CHARLES FRIED: The idea that he would chip away at it, I'm not sure I know what that means. We do not know what the future holds, but I don't expect him to do things which would be other than in the reasonable tradition of Casey, which I agree with professor tribe is a much better decision and a much better-founded decision than Roe.
KWAME HOLMAN: Abortion rights advocate Kate Michelman took a different view and framed her argument by comparing Alito to the justice he would replace, Sandra Day O'Connor.
KATE MICHELMAN: Justice O'Connor considered each case with careful attention to what the law means and who it affects, for she knows that that is the essence of justice. In Judge Alito's approach to the law, there is neither justice nor regard for women's human dignity. Judge Alito has parried challenges to his record by promising an open mind and a respect for precedent.
We must ask whether this assurance, offered only now, can be allowed to outweigh the totality of this man's record. Millions of American women whose lives, privacy and dignity have a place in this debate would have to conclude no.
KWAME HOLMAN: Another Alito critic was Duke Law Professor Erwin Chemerinksy, who challenged Alito's support for the unitary executive theory, seen as endorsing expansive presidential powers. It was the other legal issue that received major attention at the hearings this week.
ERWIN CHEMERINKSY: You ask what might be the implications of this. Well, the question will be, can the president engage in electronic eavesdropping in violation of the Foreign Intelligence Surveillance Act? It seems clear what the unitary executive theory would say about that. Can the president hold an American citizen as an enemy combatant without a warrant for arrest, a grand jury indictment or a jury trial? I can think of nothing more antithetical to the constitution, but the unitary executive theory would seem to say yes.
KWAME HOLMAN: But several former law clerks of Alito's also testified, arguing that an accurate assessment of the judge requires a look beyond his writings and opinions. Lawyer Kate Pringle cited her experience in 1993.
KATE PRINGLE: I was then, as I am now, a committed and active Democrat. I had heard from some of my professors that Judge Alito had a reputation as a conservative, and I therefore expected his to be an ideologically-charged chambers in which I would battle to defend my liberal ideals against his conservative ones.
But what I found was something very different than what I had expected. I learned in my year with Judge Alito that his approach to judging is not about personal ideology or ambition, but about hard work and devotion to law and justice.
Judge Alito taught me to try to ignore my personal predispositions and to come to each case with an open mind. He taught me to work carefully through an analysis of the facts of the case and the legal precedents, and to try to find the resolution that flowed from that analysis.
KWAME HOLMAN: Hofstra University Law Professor Nora Demleitner also clerked for Alito.

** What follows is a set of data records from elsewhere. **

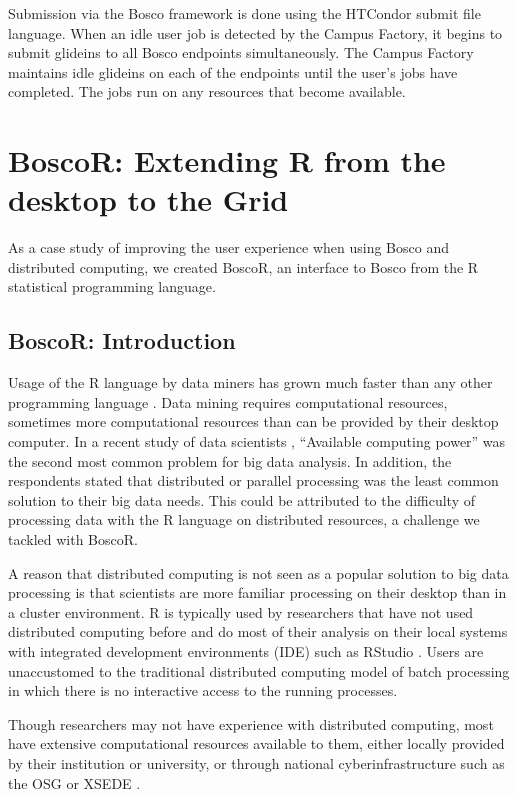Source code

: Submission via the Bosco framework is done using the HTCondor submit file language.  When an idle user job is detected by the Campus Factory, it begins to submit glideins to all Bosco endpoints simultaneously.  The Campus Factory maintains idle glideins on each of the endpoints until the user's jobs have completed.  The jobs run on any resources that become available.


\section{BoscoR: Extending R from the desktop to the Grid}

As a case study of improving the user experience when using Bosco and distributed computing, we created BoscoR, an interface to Bosco from the R statistical programming language.  %


\subsection{BoscoR: Introduction}
Usage of the R language \cite{team2012r} by data miners has grown much faster than any other programming language \cite{rexer2013, KDnuggets2013}.  Data mining requires computational resources, sometimes more computational resources than can be provided by their desktop computer.  In a recent study of data scientists \cite{rexer2013}, ``Available computing power'' was the second most common problem for big data analysis.  In addition, the respondents stated that distributed or parallel processing was the least common solution to their big data needs.  This could be attributed to the difficulty of processing data with the R language on distributed resources, a challenge we tackled with BoscoR.

A reason that distributed computing is not seen as a popular solution to big data processing is that scientists are more familiar processing on their desktop than in a cluster environment.  R is typically used by researchers that have not used distributed computing before and do most of their analysis on their local systems with integrated development environments (IDE) such as RStudio \cite{racine2012rstudio}.  Users are unaccustomed to the traditional distributed computing model of batch processing in which there is no interactive access to the running processes.

Though researchers may not have experience with distributed computing, most have extensive computational resources available to them, either locally provided by their institution or university, or through national cyberinfrastructure such as the OSG \cite{pordes2007open} or XSEDE \cite{xsede}.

NORA DEMLEITNER: He always listens, and I think that's very important. And he can be moved. I mean, I remember writing memos to him and discussing cases with him where I thought this is his position, and he came out of oral argument and came out of the bench meeting with the judges afterwards and he had changed his mind.
So he's not set, he's not doctrinaire, and I think that's important to know about him.
KWAME HOLMAN: But Reginald Turner of the National Bar Association returned to Alito's record. His group is opposing the nominee.
REGINALD TURNER: Although these writings are 20 years old, they are relevant today because the views espoused by attorney Alito are reflected in the judicial record of Judge Alito.
His judicial opinions evidence an agenda to reverse hard fought civil rights gains and to limit improperly the authority and power of Congress, particularly in the area of providing remedies to unlawful discrimination, and protecting the health, welfare and safety of the American people.
SEN. ARLEN SPECTER: Thank you very much.
KWAME HOLMAN: Just before Chairman Arlen Specter concluded, he announced he would vote to confirm Judge Alito.
SEN. ARLEN SPECTER: I do not do that as a matter of having a party-line vote or loyalty. If I thought Alito should not be on the Supreme Court, I would vote no, just as I did to Bork.
With respect to Judge Alito's qualifications, I think that they are agreed to. No doubt about quality of academic standing-- Princeton, Yale-- or his erudition or scholarship of working in the solicitor general's office, office of legal counsel, 15 years on the bench.
KWAME HOLMAN: Though several Democrats on the committee are likely to vote against Alito, the judge is widely expected to be confirmed by the Republican-led Senate. The committee itself must first vote on Alito, but Specter and Leahy were unable to reach agreement on a date.
SEN. ARLEN SPECTER: This is about the first time Sen. Leahy and I haven't agreed on something, but there has to be a first time for everything.
KWAME HOLMAN: Still, Chairman Specter said he expects to follow through on his plan for the committee to vote next Tuesday.
SEN. ARLEN SPECTER: And that, ladies and gentlemen, concludes the nomination hearing for Justice Samuel A. Alito, Jr. for the Supreme Court of the United States.